Crema pushes in the same wrong direction the mushroom liquid does, which is why a lot of cooks reach for sliced avocado instead. A torta de hongos built with a heavy hand of crema is fighting itself: one layer trying to keep water out of the bread, another layer adding a second source of moisture right next to it. Avocado brings the same fat and the same cooling contrast against the epazote's sharp edge without the added liquid, and a cook who has burned a mushroom torta once tends not to make that swap back. Restraint with the wet condiments matters more here than in almost any other torta filling, because the guisado itself has already used up most of the sandwich's moisture budget.

Smell the mushrooms while they cook and the epazote arrives first, a resinous, slightly medicinal green note cutting across something darker and more savory underneath it, browned rather than raw. Press a warm telera and the crust cracks a little at the fold while the crumb underneath stays soft, taking the shape of a thumb and holding it. Cut the finished torta in half and the mushrooms sit in a compact, faintly glossy layer against the bean spread, no pooled liquid at the cut edge if the cook did the work earlier at the stove. The bite that follows is savory, with a springy give that reads as meat for a second before the epazote note corrects it.

Mercado de Jamaica, better known citywide for its flower stalls, runs a food section behind the blooms where torta counters keep a vegetarian option going year round, mushrooms among the standard fillings alongside rajas, nopales, and squash blossom. During the rainy months a shopper can walk a few stalls further and find foraged hongos silvestres sold loose by weight next to the cultivated champiñones, a second, pricier mushroom economy that exists for only part of the year. The women selling that wild harvest, often called nanacateras, carry knowledge of which forest mushrooms are food and which are not that runs back generations in the highland towns supplying the city; a torta counter buying from them is buying a different ingredient than the one it uses the rest of the year, even though the recipe on the counter does not change.

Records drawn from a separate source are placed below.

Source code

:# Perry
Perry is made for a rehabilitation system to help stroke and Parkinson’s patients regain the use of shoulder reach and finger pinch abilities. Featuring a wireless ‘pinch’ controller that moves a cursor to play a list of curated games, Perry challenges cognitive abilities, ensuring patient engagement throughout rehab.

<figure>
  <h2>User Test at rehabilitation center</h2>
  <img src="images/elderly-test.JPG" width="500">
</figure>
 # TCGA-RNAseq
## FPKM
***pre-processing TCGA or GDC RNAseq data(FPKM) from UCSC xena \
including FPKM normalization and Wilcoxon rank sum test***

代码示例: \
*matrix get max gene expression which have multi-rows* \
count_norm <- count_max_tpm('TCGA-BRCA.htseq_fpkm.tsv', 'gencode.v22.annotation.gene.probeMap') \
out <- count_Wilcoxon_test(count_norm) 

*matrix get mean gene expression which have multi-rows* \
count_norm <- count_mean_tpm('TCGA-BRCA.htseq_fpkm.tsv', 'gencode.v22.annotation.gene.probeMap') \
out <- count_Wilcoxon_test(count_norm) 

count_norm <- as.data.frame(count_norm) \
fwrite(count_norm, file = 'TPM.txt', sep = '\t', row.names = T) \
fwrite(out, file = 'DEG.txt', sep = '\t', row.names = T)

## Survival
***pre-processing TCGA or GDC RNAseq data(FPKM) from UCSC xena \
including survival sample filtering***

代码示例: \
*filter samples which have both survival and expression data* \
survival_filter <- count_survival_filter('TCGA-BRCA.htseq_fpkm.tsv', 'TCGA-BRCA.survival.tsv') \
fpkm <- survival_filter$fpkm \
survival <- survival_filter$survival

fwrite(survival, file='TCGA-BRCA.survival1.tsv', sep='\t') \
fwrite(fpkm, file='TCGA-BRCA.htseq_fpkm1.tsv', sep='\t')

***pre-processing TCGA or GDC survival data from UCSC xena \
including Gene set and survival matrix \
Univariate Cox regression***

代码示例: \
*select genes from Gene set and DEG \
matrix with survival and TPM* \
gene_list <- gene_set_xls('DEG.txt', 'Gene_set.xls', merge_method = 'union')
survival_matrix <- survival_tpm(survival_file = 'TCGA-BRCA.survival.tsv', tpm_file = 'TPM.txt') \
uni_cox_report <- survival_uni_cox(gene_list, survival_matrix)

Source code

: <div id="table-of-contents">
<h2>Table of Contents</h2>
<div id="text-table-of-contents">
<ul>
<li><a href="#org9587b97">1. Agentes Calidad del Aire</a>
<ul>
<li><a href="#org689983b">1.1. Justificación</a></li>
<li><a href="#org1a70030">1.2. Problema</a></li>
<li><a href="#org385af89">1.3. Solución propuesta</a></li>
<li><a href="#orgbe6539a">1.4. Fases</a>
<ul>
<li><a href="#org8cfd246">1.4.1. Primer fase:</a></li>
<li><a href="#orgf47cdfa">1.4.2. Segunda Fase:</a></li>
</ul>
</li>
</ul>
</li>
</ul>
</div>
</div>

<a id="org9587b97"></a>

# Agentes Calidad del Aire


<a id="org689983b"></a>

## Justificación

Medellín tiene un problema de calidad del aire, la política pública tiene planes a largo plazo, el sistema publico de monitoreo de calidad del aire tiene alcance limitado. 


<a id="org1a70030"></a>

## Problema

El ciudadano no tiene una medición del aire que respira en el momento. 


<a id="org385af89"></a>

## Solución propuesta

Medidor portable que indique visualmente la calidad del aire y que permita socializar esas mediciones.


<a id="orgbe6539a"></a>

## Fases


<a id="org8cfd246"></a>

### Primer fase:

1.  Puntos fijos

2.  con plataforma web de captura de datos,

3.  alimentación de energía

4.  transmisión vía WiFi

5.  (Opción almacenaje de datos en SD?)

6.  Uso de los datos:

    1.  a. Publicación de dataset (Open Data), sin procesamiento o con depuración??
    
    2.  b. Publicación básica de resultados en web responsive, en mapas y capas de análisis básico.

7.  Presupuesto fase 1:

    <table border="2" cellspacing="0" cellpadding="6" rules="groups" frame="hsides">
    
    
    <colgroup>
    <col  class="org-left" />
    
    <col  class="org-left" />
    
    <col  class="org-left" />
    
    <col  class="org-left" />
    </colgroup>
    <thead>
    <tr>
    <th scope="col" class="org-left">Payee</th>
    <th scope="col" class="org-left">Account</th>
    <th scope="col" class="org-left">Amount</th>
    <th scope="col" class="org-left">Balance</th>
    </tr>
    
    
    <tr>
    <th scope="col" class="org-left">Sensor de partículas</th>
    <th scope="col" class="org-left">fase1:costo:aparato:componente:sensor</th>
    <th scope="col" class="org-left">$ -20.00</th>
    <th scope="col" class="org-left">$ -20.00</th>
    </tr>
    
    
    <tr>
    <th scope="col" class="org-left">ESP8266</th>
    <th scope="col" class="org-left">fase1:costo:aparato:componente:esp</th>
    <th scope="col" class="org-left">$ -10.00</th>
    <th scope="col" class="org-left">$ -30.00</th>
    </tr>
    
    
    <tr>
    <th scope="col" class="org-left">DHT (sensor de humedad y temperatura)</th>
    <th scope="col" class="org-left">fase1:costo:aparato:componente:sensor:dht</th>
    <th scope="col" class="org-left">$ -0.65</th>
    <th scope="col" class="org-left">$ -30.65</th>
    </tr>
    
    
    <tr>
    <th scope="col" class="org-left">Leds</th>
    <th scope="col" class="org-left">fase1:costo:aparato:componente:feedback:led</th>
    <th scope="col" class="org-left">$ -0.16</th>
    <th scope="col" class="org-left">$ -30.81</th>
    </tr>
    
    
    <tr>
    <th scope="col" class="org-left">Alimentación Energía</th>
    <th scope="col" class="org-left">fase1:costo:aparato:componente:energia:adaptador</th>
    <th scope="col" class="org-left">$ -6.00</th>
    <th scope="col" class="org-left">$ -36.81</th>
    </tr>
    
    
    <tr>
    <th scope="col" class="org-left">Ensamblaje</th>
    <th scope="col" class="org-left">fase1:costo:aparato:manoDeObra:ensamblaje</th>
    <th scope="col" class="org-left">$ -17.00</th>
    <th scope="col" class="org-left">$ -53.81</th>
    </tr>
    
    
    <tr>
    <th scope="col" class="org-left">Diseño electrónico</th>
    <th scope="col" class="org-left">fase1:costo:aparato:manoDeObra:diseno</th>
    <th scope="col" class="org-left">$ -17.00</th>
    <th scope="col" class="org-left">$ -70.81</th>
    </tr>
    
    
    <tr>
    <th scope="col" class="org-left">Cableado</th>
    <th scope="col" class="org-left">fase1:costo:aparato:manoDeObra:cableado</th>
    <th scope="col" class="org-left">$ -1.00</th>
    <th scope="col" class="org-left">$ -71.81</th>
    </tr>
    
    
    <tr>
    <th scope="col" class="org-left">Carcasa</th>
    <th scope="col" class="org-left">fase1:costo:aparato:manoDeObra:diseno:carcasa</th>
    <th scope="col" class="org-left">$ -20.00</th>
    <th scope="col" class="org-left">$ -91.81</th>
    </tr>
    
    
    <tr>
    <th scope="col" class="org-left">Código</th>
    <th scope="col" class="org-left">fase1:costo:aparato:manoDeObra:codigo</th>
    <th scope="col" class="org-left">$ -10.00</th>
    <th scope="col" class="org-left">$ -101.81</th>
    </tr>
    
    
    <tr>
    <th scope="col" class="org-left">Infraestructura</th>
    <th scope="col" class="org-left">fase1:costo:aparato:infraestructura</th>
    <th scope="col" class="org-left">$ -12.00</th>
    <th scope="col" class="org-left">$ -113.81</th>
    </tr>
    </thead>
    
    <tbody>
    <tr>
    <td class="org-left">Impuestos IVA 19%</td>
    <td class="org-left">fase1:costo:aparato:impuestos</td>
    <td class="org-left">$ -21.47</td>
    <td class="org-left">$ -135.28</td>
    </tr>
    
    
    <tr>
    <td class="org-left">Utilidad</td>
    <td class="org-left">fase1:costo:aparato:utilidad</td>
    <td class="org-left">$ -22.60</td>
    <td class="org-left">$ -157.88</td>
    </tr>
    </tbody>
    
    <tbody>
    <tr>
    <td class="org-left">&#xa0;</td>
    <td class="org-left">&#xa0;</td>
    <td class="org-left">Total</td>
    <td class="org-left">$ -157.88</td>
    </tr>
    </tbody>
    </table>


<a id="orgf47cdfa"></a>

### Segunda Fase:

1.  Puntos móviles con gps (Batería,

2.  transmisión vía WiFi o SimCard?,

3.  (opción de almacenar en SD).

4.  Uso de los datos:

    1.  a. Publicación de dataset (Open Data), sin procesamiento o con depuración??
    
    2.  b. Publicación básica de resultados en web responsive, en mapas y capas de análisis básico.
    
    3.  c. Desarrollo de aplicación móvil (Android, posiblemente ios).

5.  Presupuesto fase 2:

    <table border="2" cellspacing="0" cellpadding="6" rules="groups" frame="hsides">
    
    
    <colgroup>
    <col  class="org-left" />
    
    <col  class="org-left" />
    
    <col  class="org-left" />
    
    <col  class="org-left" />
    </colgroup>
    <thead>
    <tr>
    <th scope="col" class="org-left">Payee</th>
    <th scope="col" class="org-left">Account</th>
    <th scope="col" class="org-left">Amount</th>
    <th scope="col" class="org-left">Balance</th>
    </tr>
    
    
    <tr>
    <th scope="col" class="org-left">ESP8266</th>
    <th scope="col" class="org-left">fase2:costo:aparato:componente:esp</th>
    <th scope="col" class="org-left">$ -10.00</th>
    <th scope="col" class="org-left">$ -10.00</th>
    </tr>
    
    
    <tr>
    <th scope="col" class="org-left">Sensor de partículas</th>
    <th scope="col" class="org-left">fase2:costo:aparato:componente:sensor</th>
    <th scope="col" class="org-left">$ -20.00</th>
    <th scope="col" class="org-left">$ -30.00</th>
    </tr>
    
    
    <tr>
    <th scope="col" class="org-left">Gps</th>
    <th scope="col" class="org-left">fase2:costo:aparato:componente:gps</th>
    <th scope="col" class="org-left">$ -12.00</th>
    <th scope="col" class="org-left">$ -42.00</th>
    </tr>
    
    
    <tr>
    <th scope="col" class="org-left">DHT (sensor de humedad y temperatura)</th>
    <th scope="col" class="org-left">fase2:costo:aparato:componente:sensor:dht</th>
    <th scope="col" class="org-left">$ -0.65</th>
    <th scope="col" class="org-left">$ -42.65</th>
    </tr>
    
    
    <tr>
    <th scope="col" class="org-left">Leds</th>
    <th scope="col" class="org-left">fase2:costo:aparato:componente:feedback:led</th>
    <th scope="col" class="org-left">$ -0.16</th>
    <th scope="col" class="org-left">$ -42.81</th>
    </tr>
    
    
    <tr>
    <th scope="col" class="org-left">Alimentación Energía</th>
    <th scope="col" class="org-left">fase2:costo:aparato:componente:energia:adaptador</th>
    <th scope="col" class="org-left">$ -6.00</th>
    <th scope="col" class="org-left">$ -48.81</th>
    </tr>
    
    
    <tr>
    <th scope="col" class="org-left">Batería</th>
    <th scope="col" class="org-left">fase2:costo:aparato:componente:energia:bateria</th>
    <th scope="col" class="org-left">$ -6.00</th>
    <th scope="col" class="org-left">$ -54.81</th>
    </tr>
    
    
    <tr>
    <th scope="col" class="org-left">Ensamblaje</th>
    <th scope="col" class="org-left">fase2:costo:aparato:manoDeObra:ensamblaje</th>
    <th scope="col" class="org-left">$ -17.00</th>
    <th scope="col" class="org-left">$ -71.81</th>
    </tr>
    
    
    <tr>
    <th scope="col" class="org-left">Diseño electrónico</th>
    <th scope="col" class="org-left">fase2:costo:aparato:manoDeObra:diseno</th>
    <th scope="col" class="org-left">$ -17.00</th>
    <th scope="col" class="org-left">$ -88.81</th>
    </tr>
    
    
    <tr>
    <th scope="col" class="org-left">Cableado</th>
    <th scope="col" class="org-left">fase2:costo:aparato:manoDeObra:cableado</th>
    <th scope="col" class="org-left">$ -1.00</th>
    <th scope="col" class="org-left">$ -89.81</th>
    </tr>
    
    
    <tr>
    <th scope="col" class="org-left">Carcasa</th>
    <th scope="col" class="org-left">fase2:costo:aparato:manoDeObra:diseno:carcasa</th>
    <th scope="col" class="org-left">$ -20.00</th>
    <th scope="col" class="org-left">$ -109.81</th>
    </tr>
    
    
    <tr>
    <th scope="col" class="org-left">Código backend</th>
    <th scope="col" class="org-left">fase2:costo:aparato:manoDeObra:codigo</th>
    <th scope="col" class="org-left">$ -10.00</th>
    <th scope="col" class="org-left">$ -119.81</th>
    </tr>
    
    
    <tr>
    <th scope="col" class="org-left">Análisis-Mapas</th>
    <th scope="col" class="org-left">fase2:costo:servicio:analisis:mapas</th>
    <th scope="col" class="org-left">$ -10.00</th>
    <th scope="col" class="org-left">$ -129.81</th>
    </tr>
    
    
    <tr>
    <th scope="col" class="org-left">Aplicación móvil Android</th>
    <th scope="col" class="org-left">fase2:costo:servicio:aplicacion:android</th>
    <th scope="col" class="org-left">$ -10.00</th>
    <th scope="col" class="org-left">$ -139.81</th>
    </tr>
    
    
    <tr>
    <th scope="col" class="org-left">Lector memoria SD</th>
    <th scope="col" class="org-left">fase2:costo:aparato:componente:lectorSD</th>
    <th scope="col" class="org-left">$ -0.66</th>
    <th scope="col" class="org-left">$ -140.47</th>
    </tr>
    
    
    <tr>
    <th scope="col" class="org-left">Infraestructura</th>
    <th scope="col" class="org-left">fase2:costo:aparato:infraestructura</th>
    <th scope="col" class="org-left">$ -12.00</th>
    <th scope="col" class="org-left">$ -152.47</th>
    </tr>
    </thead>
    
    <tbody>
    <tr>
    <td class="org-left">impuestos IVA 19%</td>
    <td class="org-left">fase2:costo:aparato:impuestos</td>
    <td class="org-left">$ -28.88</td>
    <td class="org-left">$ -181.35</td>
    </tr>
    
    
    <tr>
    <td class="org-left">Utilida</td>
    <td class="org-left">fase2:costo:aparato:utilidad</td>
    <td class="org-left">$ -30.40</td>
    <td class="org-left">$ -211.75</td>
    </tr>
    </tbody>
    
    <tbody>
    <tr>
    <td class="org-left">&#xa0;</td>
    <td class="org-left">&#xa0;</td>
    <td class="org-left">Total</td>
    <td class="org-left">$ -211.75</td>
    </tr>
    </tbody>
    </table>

The nearest sibling in the same family is the torta de aguacate, which leans on the same bean-and-avocado logic but skips the guisado layer entirely, and the two get confused because both read as the meatless torta option on a menu that is mostly meat. They are not interchangeable: the aguacate version has no cooked filling to manage and no water problem to solve, which makes it a much simpler build. A torta de hongos with shredded chicken or ham folded in alongside the mushrooms has left the vegetarian filling behind for a mixed one and stops being the dish under discussion here, whatever a menu chooses to call it.

Origin and history

The bread the torta depends on has a more precise paper trail than the sandwich built from it. The most documented account of the bolillo's arrival credits Camille Pirotte, a Belgian baker serving with the French forces during the intervention, who reached Guadalajara in January 1864 and set about teaching local bakers French-style bread-making at the emperor's direction. Without the yeast he was used to working with, he adapted the dough with what was on hand, and the resulting loaf, smaller and sturdier than a baguette, spread out from there under the names bolillo and telera depending on the shape a given bakery settled on.

The torta itself has no comparably firm date. A popular account credits an eleven-year-old street vendor named Armando Martínez Centurión with inventing the filled torta in Mexico City in 1892 and opening the capital's first tortería under his own name soon after, a shop descendants still run. The story is told often enough, and specifically enough, that it reads like settled history, but it functions closer to a founding legend passed down through one family's business than a documented first; no independent record from 1892 confirms it, and street vendors were almost certainly filling bolillos and teleras with beans and whatever else was on hand well before any one seller's name attached to the practice.

What is fixed is the bread, not the filling built into it. Whoever first pressed frijoles and a hot guisado into a telera left no name behind, but the loaf they were working with can be traced to a specific baker, a specific city, and a specific month: Guadalajara, January 1864.